Drill Apache Druid Plugin

Drill druid storage plugin allows you to perform SQL queries against Druid datasource(s). This storage plugin is part of Apache Drill

Tested with Druid version

0.22.0

Druid API

Druid supports multiple native queries to address sundry use-cases. To fetch raw druid rows, druid API support two forms of query, SELECT (no relation to SQL) and SCAN. Currently, this plugin uses the Scan query API to fetch raw rows from druid as json.

Filter Push-Down

Filters pushed down to native druid filter structure, converting SQL where clauses to the respective druid Filters.

Plugin Registration

The plugin can be registered in Apache Drill using the drill web interface by navigating to the storage page.

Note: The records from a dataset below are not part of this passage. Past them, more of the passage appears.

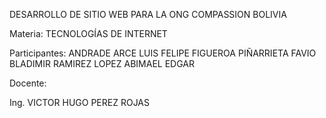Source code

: DESARROLLO DE SITIO WEB PARA LA ONG COMPASSION BOLIVIA



Materia:
TECNOLOGÍAS DE INTERNET

Participantes:
ANDRADE ARCE LUIS FELIPE
FIGUEROA PIÑARRIETA FAVIO BLADIMIR
RAMIREZ LOPEZ ABIMAEL EDGAR

Docente:

Ing. VICTOR HUGO PEREZ ROJAS
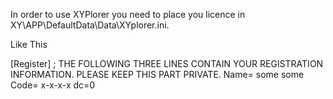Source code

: In order to use XYPlorer you need to place you licence in XY\APP\DefaultData\Data\XYplorer.ini.

Like This

[Register]
; THE FOLLOWING THREE LINES CONTAIN YOUR REGISTRATION INFORMATION. PLEASE KEEP THIS PART PRIVATE.
Name= some some
Code= x-x-x-x
dc=0

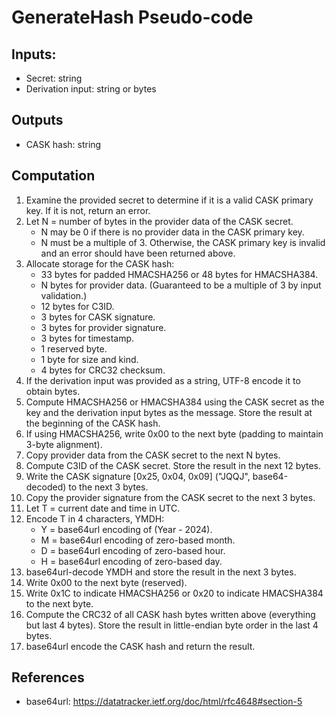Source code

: # GenerateHash Pseudo-code

## Inputs:
- Secret: string
- Derivation input: string or bytes

## Outputs
- CASK hash: string

## Computation
1. Examine the provided secret to determine if it is a valid CASK primary key. If it is not, return an error.
1. Let N = number of bytes in the provider data of the CASK secret.
    - N may be 0 if there is no provider data in the CASK primary key.
    - N must be a multiple of 3. Otherwise, the CASK primary key is invalid and an error should have been returned above.
1. Allocate storage for the CASK hash:
    - 33 bytes for padded HMACSHA256 or 48 bytes for HMACSHA384.
    - N bytes for provider data. (Guaranteed to be a multiple of 3 by input validation.)
    - 12 bytes for C3ID.
    - 3 bytes for CASK signature.
    - 3 bytes for provider signature.
    - 3 bytes for timestamp.
    - 1 reserved byte.
    - 1 byte for size and kind.
    - 4 bytes for CRC32 checksum.
1. If the derivation input was provided as a string, UTF-8 encode it to obtain bytes.
1. Compute HMACSHA256 or HMACSHA384 using the CASK secret as the key and the derivation input bytes as the message. Store the result at the beginning of the CASK hash.
1. If using HMACSHA256, write 0x00 to the next byte (padding to maintain 3-byte alignment).
1. Copy provider data from the CASK secret to the next N bytes.
1. Compute C3ID of the CASK secret. Store the result in the next 12 bytes.
1. Write the CASK signature [0x25, 0x04, 0x09] ("JQQJ", base64-decoded) to the next 3 bytes.
1. Copy the provider signature from the CASK secret to the next 3 bytes.
1. Let T = current date and time in UTC.
1. Encode T in 4 characters, YMDH:
    - Y = base64url encoding of (Year - 2024).
    - M = base64url encoding of zero-based month.
    - D = base64url encoding of zero-based hour.
    - H = base64url encoding of zero-based day.
1. base64url-decode YMDH and store the result in the next 3 bytes.
1. Write 0x00 to the next byte (reserved).
1. Write 0x1C to indicate HMACSHA256 or 0x20 to indicate HMACSHA384 to the next byte.
1. Compute the CRC32 of all CASK hash bytes written above (everything but last 4 bytes). Store the result in little-endian byte order in the last 4 bytes.
1. base64url encode the CASK hash and return the result.

## References
- base64url: https://datatracker.ietf.org/doc/html/rfc4648#section-5
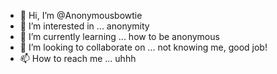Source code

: - 👋 Hi, I’m @Anonymousbowtie
- 👀 I’m interested in ... anonymity
- 🌱 I’m currently learning ... how to be anonymous
- 💞️ I’m looking to collaborate on ... not knowing me, good job!
- 📫 How to reach me ... uhhh

<!---
Anonymousbowtie/Anonymousbowtie is a ✨ special ✨ repository because its `README.md` (this file) appears on your GitHub profile.
You can click the Preview link to take a look at your changes.
--->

Following is the default registration configuration.

{
  "type" : "druid",
  "brokerAddress" : "http://localhost:8082",
  "coordinatorAddress": "http://localhost:8081",
  "averageRowSizeBytes": 100,
  "enabled" : false
}

Druid storage plugin developer notes.

Building the plugin
mvn install -pl contrib/storage-druid
Building DRILL
mvn clean install -DskipTests

Start Drill In Embedded Mode (mac)

distribution/target/apache-drill-1.20.0-SNAPSHOT/apache-drill-1.20.0-SNAPSHOT/bin/drill-embedded

Starting Druid (Docker and Docker Compose required)
```
cd contrib/storage-druid/src/test/resources/druid
docker-compose up -d
```
- There is an Indexing Task Json in the same folder as the docker compose file. It can be used to ingest the wikipedia datasource.
- Make sure the druid storage plugin is enabled in Drill.